Much of the company's success is attributed to their heavy spending on advertising, both on national televison and in the local media where their branches are located. In 2002, for example, local print media took up 16 percent of total advertising spending that year, with local radio accounting for another 7 percent. In 2006 they spent £27 million on advertising. Specsavers  long-running and successful advertising campaign is famously based on the catch-phrase 'Should've gone to Specsavers' which appears on the company's TV advertising.

Specsavers sponsor rugby referees

In 2002, as part of a sponsorship deal, Specsavers offered free eye tests to select members of the Welsh Rugby Union who Perkins thought could use some extra help: Welsh Rugby Union referees!

At the time, referees were subjected to so much verbal abuse that applications to become referees were down 50 percent. Specsavers paid £1 million to display the firm's name on Welsh referees' shirts for four seasons, and in 2006 Specsavers signed a similar deal to sponsor Scottish rugby referees.

Recent controversy

Free-market economics, which became a near-religious belief for the Thatcher-led revoution of the 1980s, can mean quite the opposite in practice, however, and the word ‘free' in the slogan can slyly turn into ‘unfree'. Once any organisation grows large and powerful enough it has a tendency to want to take over, or drive out, any competition found in its way. By such means monopolies, or near-monopolies, can be created, the polar opposite of the so-called ‘free market'. And that's exactly what Specsavers attempted in the new millennium when it tried to close down a competition who had the temerity to sell glasses cheaper than themselves.
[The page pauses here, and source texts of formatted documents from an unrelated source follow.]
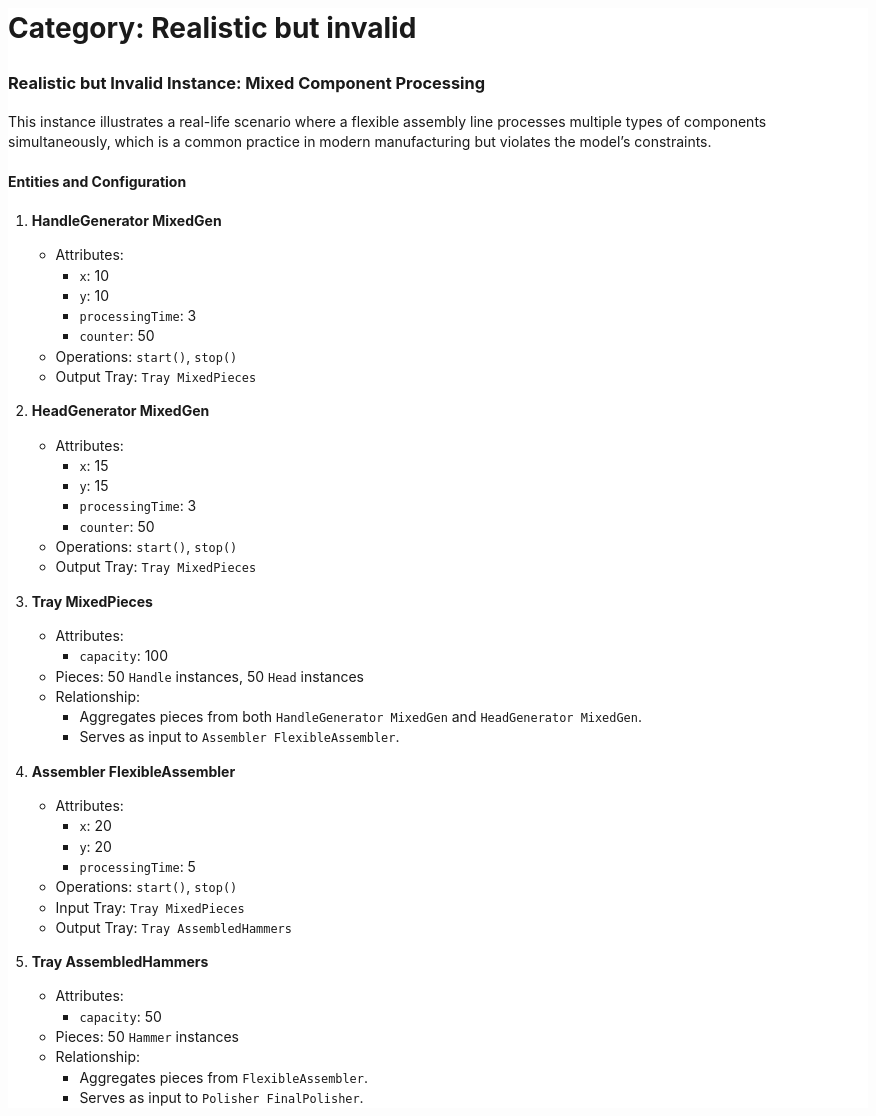# Category: Realistic but invalid
### Realistic but Invalid Instance: Mixed Component Processing

This instance illustrates a real-life scenario where a flexible assembly line processes multiple types of components simultaneously, which is a common practice in modern manufacturing but violates the model’s constraints.

#### Entities and Configuration

1. **HandleGenerator MixedGen**
   - Attributes:
     - `x`: 10
     - `y`: 10
     - `processingTime`: 3
     - `counter`: 50
   - Operations: `start()`, `stop()`
   - Output Tray: `Tray MixedPieces`

2. **HeadGenerator MixedGen**
   - Attributes:
     - `x`: 15
     - `y`: 15
     - `processingTime`: 3
     - `counter`: 50
   - Operations: `start()`, `stop()`
   - Output Tray: `Tray MixedPieces`

3. **Tray MixedPieces**
   - Attributes:
     - `capacity`: 100
   - Pieces: 50 `Handle` instances, 50 `Head` instances
   - Relationship:
     - Aggregates pieces from both `HandleGenerator MixedGen` and `HeadGenerator MixedGen`.
     - Serves as input to `Assembler FlexibleAssembler`.

4. **Assembler FlexibleAssembler**
   - Attributes:
     - `x`: 20
     - `y`: 20
     - `processingTime`: 5
   - Operations: `start()`, `stop()`
   - Input Tray: `Tray MixedPieces`
   - Output Tray: `Tray AssembledHammers`

5. **Tray AssembledHammers**
   - Attributes:
     - `capacity`: 50
   - Pieces: 50 `Hammer` instances
   - Relationship:
     - Aggregates pieces from `FlexibleAssembler`.
     - Serves as input to `Polisher FinalPolisher`.
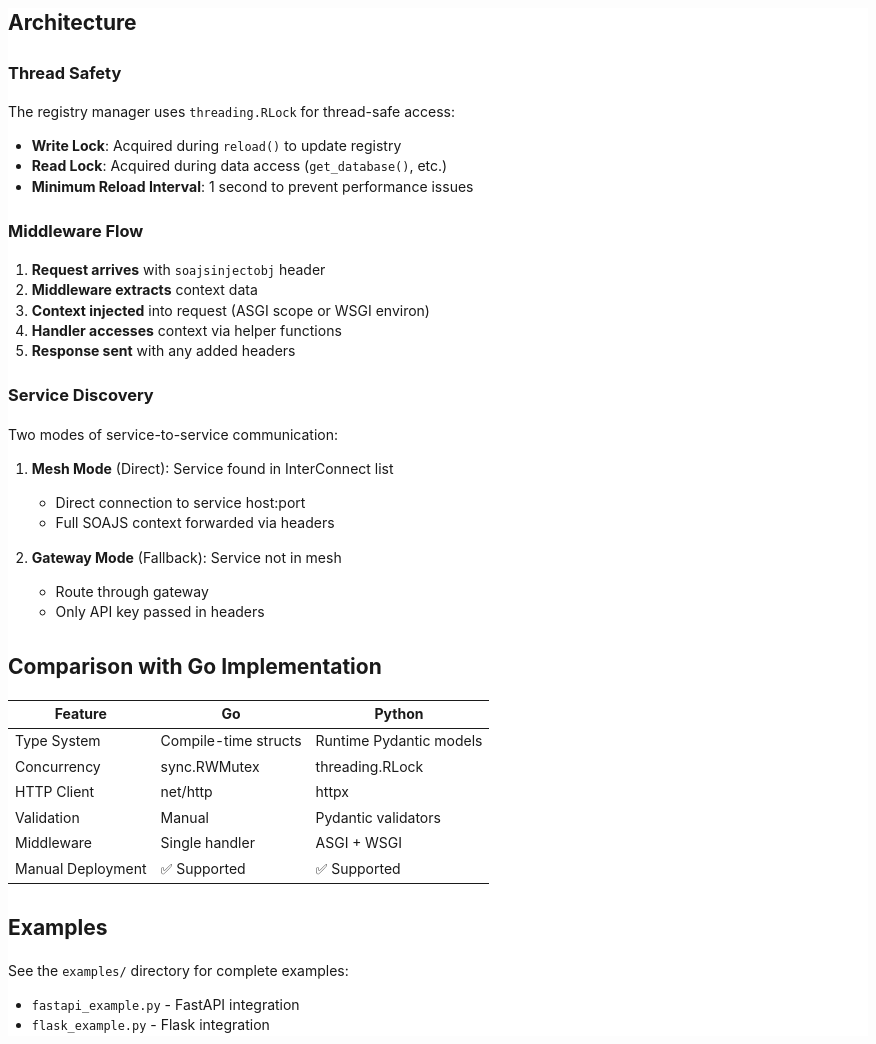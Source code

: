 ## Architecture

### Thread Safety

The registry manager uses `threading.RLock` for thread-safe access:

- **Write Lock**: Acquired during `reload()` to update registry
- **Read Lock**: Acquired during data access (`get_database()`, etc.)
- **Minimum Reload Interval**: 1 second to prevent performance issues

### Middleware Flow

1. **Request arrives** with `soajsinjectobj` header
2. **Middleware extracts** context data
3. **Context injected** into request (ASGI scope or WSGI environ)
4. **Handler accesses** context via helper functions
5. **Response sent** with any added headers

### Service Discovery

Two modes of service-to-service communication:

1. **Mesh Mode** (Direct): Service found in InterConnect list
   - Direct connection to service host:port
   - Full SOAJS context forwarded via headers

2. **Gateway Mode** (Fallback): Service not in mesh
   - Route through gateway
   - Only API key passed in headers

## Comparison with Go Implementation

| Feature | Go | Python |
|---------|-----|--------|
| Type System | Compile-time structs | Runtime Pydantic models |
| Concurrency | sync.RWMutex | threading.RLock |
| HTTP Client | net/http | httpx |
| Validation | Manual | Pydantic validators |
| Middleware | Single handler | ASGI + WSGI |
| Manual Deployment | ✅ Supported | ✅ Supported |

## Examples

See the `examples/` directory for complete examples:

- `fastapi_example.py` - FastAPI integration
- `flask_example.py` - Flask integration
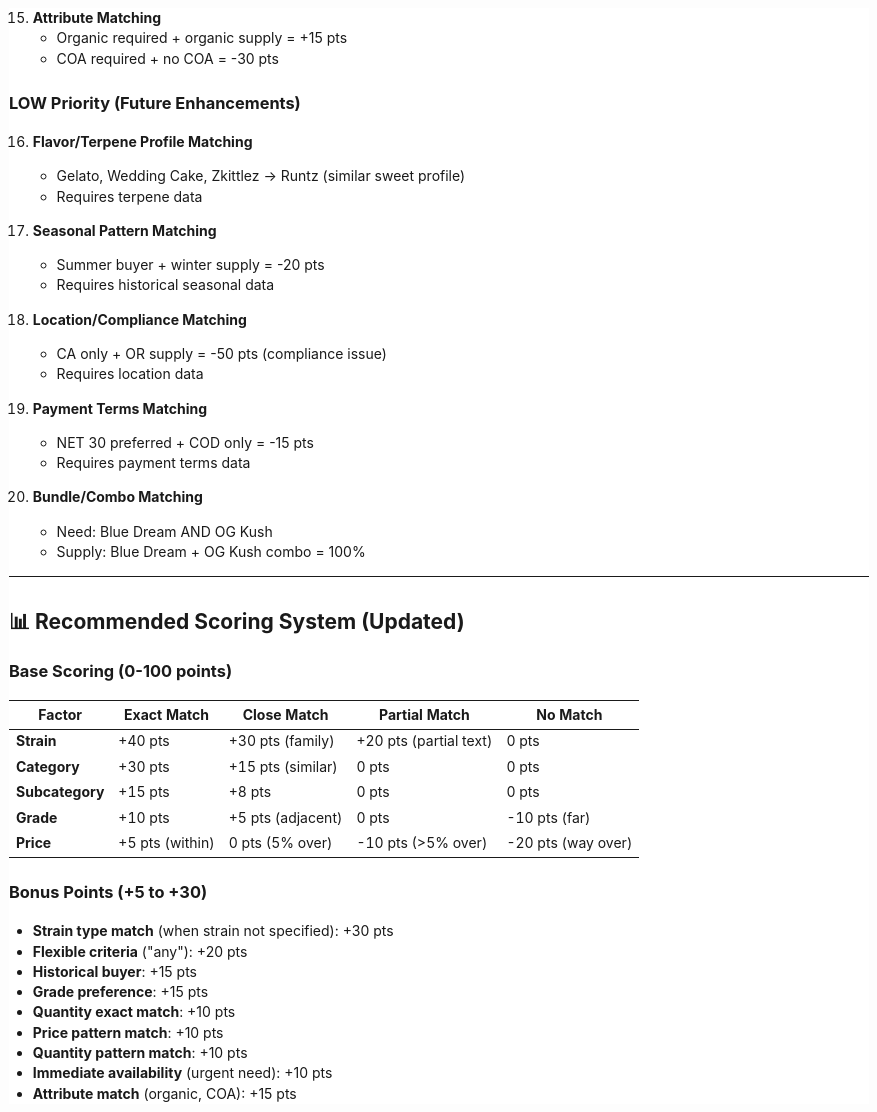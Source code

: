 15. **Attribute Matching**
    - Organic required + organic supply = +15 pts
    - COA required + no COA = -30 pts

### **LOW Priority (Future Enhancements)**

16. **Flavor/Terpene Profile Matching**
    - Gelato, Wedding Cake, Zkittlez → Runtz (similar sweet profile)
    - Requires terpene data

17. **Seasonal Pattern Matching**
    - Summer buyer + winter supply = -20 pts
    - Requires historical seasonal data

18. **Location/Compliance Matching**
    - CA only + OR supply = -50 pts (compliance issue)
    - Requires location data

19. **Payment Terms Matching**
    - NET 30 preferred + COD only = -15 pts
    - Requires payment terms data

20. **Bundle/Combo Matching**
    - Need: Blue Dream AND OG Kush
    - Supply: Blue Dream + OG Kush combo = 100%

---

## 📊 Recommended Scoring System (Updated)

### **Base Scoring** (0-100 points)

| Factor | Exact Match | Close Match | Partial Match | No Match |
|--------|-------------|-------------|---------------|----------|
| **Strain** | +40 pts | +30 pts (family) | +20 pts (partial text) | 0 pts |
| **Category** | +30 pts | +15 pts (similar) | 0 pts | 0 pts |
| **Subcategory** | +15 pts | +8 pts | 0 pts | 0 pts |
| **Grade** | +10 pts | +5 pts (adjacent) | 0 pts | -10 pts (far) |
| **Price** | +5 pts (within) | 0 pts (5% over) | -10 pts (>5% over) | -20 pts (way over) |

### **Bonus Points** (+5 to +30)

- **Strain type match** (when strain not specified): +30 pts
- **Flexible criteria** ("any"): +20 pts
- **Historical buyer**: +15 pts
- **Grade preference**: +15 pts
- **Quantity exact match**: +10 pts
- **Price pattern match**: +10 pts
- **Quantity pattern match**: +10 pts
- **Immediate availability** (urgent need): +10 pts
- **Attribute match** (organic, COA): +15 pts
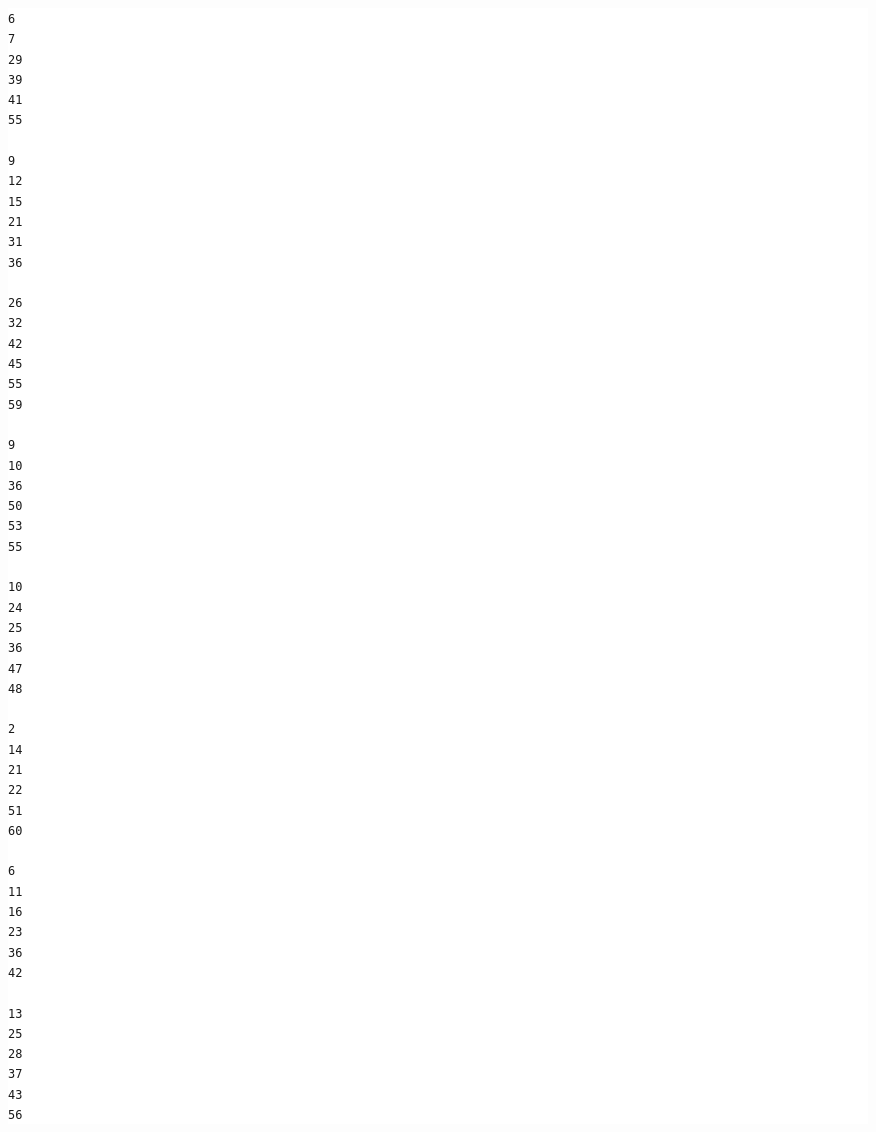     6
    7
    29
    39
    41
    55

    9
    12
    15
    21
    31
    36

    26
    32
    42
    45
    55
    59

    9
    10
    36
    50
    53
    55

    10
    24
    25
    36
    47
    48

    2
    14
    21
    22
    51
    60

    6
    11
    16
    23
    36
    42

    13
    25
    28
    37
    43
    56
Specsavers, along with several other high street opticians, made an unsuccessful attempt to use legal action and an unsuccessful complaint to the General Optical Council (GOC) to close down Glasses Direct, a UK Internet retailer whose prices, at that time, undercut those of Specsavers considerably.

The feud between the companies continued in 2006 when James Murray Wells, the Managing Director of Glasses Direct, sought election to the General Optical Council, arguing that Internet retailers and their customers needed representation. In response the Managing Director of Specsavers, Doug Perkins, wrote to Specsavers branches asking the company's opticians to unite to vote for anti-Murray-Wells candidates to protect their own interests: ‘... candidates with the interests of hands-on, professional practitioners at heart'. The leaking of Perkin's memo was followed by a statement from the General Optical Council claiming that its priority was maintaining high standards of eye care for the public, and not members' commercial interests. Specsavers refused to confirm or to deny that they were trying to drive Glasses Direct out of business, and Murray Wells withdrew from the election.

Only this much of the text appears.